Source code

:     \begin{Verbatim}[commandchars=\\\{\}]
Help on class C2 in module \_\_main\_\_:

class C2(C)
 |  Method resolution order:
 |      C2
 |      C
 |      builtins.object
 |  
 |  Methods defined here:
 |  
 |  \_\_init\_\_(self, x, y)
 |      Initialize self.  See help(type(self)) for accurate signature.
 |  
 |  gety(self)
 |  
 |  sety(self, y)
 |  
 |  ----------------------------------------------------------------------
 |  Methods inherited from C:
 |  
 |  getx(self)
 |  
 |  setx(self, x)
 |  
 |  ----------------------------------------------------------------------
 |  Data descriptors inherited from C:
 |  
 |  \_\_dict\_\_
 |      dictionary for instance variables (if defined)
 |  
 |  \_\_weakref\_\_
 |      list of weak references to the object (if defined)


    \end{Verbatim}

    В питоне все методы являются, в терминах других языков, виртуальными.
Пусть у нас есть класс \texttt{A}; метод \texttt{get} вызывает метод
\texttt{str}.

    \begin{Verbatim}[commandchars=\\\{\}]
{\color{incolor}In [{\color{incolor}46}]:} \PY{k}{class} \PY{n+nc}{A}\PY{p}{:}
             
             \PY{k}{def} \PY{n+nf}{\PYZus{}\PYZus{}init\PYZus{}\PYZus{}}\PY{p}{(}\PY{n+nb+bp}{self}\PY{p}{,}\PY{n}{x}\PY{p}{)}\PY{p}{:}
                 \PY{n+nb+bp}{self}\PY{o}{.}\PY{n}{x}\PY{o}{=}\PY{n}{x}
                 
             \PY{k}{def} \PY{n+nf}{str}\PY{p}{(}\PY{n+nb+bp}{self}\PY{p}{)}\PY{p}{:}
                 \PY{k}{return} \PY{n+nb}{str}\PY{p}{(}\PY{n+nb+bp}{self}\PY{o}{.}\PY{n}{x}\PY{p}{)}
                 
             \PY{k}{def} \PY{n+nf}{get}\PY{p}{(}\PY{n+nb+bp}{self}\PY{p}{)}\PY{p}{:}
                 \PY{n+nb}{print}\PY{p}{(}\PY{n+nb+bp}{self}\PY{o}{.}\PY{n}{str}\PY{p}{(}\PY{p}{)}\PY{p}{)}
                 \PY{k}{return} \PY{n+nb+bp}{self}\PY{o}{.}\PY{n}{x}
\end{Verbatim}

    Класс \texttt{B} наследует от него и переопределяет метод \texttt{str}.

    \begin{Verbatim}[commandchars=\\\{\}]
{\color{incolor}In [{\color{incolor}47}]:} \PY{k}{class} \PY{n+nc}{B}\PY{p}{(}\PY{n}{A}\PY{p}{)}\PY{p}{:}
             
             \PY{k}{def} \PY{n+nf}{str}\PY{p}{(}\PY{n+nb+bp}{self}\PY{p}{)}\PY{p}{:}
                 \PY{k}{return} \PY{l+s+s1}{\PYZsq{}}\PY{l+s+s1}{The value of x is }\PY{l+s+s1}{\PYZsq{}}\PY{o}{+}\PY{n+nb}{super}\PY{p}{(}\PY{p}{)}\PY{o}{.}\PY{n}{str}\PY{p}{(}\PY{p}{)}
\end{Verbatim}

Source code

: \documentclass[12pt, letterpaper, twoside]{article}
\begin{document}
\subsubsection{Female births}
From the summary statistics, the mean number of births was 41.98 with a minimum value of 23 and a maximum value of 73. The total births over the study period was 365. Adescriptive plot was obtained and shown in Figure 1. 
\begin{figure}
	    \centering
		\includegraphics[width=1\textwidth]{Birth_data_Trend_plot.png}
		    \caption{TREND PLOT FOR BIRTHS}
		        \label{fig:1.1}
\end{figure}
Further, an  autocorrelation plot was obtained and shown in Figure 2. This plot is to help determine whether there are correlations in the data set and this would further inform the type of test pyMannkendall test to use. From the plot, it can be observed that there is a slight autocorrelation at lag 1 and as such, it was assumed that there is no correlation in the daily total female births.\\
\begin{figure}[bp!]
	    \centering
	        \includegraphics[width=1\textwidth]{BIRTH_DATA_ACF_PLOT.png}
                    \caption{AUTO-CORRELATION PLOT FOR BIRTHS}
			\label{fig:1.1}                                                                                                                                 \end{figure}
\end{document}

_Work item_:
Each line of the data above should appear again in your answer, exactly as given.

_Written response_:
Source code

:     \begin{Verbatim}[commandchars=\\\{\}]
Help on class C2 in module \_\_main\_\_:

class C2(C)
 |  Method resolution order:
 |      C2
 |      C
 |      builtins.object
 |  
 |  Methods defined here:
 |  
 |  \_\_init\_\_(self, x, y)
 |      Initialize self.  See help(type(self)) for accurate signature.
 |  
 |  gety(self)
 |  
 |  sety(self, y)
 |  
 |  ----------------------------------------------------------------------
 |  Methods inherited from C:
 |  
 |  getx(self)
 |  
 |  setx(self, x)
 |  
 |  ----------------------------------------------------------------------
 |  Data descriptors inherited from C:
 |  
 |  \_\_dict\_\_
 |      dictionary for instance variables (if defined)
 |  
 |  \_\_weakref\_\_
 |      list of weak references to the object (if defined)


    \end{Verbatim}

    В питоне все методы являются, в терминах других языков, виртуальными.
Пусть у нас есть класс \texttt{A}; метод \texttt{get} вызывает метод
\texttt{str}.

    \begin{Verbatim}[commandchars=\\\{\}]
{\color{incolor}In [{\color{incolor}46}]:} \PY{k}{class} \PY{n+nc}{A}\PY{p}{:}
             
             \PY{k}{def} \PY{n+nf}{\PYZus{}\PYZus{}init\PYZus{}\PYZus{}}\PY{p}{(}\PY{n+nb+bp}{self}\PY{p}{,}\PY{n}{x}\PY{p}{)}\PY{p}{:}
                 \PY{n+nb+bp}{self}\PY{o}{.}\PY{n}{x}\PY{o}{=}\PY{n}{x}
                 
             \PY{k}{def} \PY{n+nf}{str}\PY{p}{(}\PY{n+nb+bp}{self}\PY{p}{)}\PY{p}{:}
                 \PY{k}{return} \PY{n+nb}{str}\PY{p}{(}\PY{n+nb+bp}{self}\PY{o}{.}\PY{n}{x}\PY{p}{)}
                 
             \PY{k}{def} \PY{n+nf}{get}\PY{p}{(}\PY{n+nb+bp}{self}\PY{p}{)}\PY{p}{:}
                 \PY{n+nb}{print}\PY{p}{(}\PY{n+nb+bp}{self}\PY{o}{.}\PY{n}{str}\PY{p}{(}\PY{p}{)}\PY{p}{)}
                 \PY{k}{return} \PY{n+nb+bp}{self}\PY{o}{.}\PY{n}{x}
\end{Verbatim}

    Класс \texttt{B} наследует от него и переопределяет метод \texttt{str}.

    \begin{Verbatim}[commandchars=\\\{\}]
{\color{incolor}In [{\color{incolor}47}]:} \PY{k}{class} \PY{n+nc}{B}\PY{p}{(}\PY{n}{A}\PY{p}{)}\PY{p}{:}
             
             \PY{k}{def} \PY{n+nf}{str}\PY{p}{(}\PY{n+nb+bp}{self}\PY{p}{)}\PY{p}{:}
                 \PY{k}{return} \PY{l+s+s1}{\PYZsq{}}\PY{l+s+s1}{The value of x is }\PY{l+s+s1}{\PYZsq{}}\PY{o}{+}\PY{n+nb}{super}\PY{p}{(}\PY{p}{)}\PY{o}{.}\PY{n}{str}\PY{p}{(}\PY{p}{)}
\end{Verbatim}

Source code

: \documentclass[12pt, letterpaper, twoside]{article}
\begin{document}
\subsubsection{Female births}
From the summary statistics, the mean number of births was 41.98 with a minimum value of 23 and a maximum value of 73. The total births over the study period was 365. Adescriptive plot was obtained and shown in Figure 1. 
\begin{figure}
	    \centering
		\includegraphics[width=1\textwidth]{Birth_data_Trend_plot.png}
		    \caption{TREND PLOT FOR BIRTHS}
		        \label{fig:1.1}
\end{figure}
Further, an  autocorrelation plot was obtained and shown in Figure 2. This plot is to help determine whether there are correlations in the data set and this would further inform the type of test pyMannkendall test to use. From the plot, it can be observed that there is a slight autocorrelation at lag 1 and as such, it was assumed that there is no correlation in the daily total female births.\\
\begin{figure}[bp!]
	    \centering
	        \includegraphics[width=1\textwidth]{BIRTH_DATA_ACF_PLOT.png}
                    \caption{AUTO-CORRELATION PLOT FOR BIRTHS}
			\label{fig:1.1}                                                                                                                                 \end{figure}
\end{document}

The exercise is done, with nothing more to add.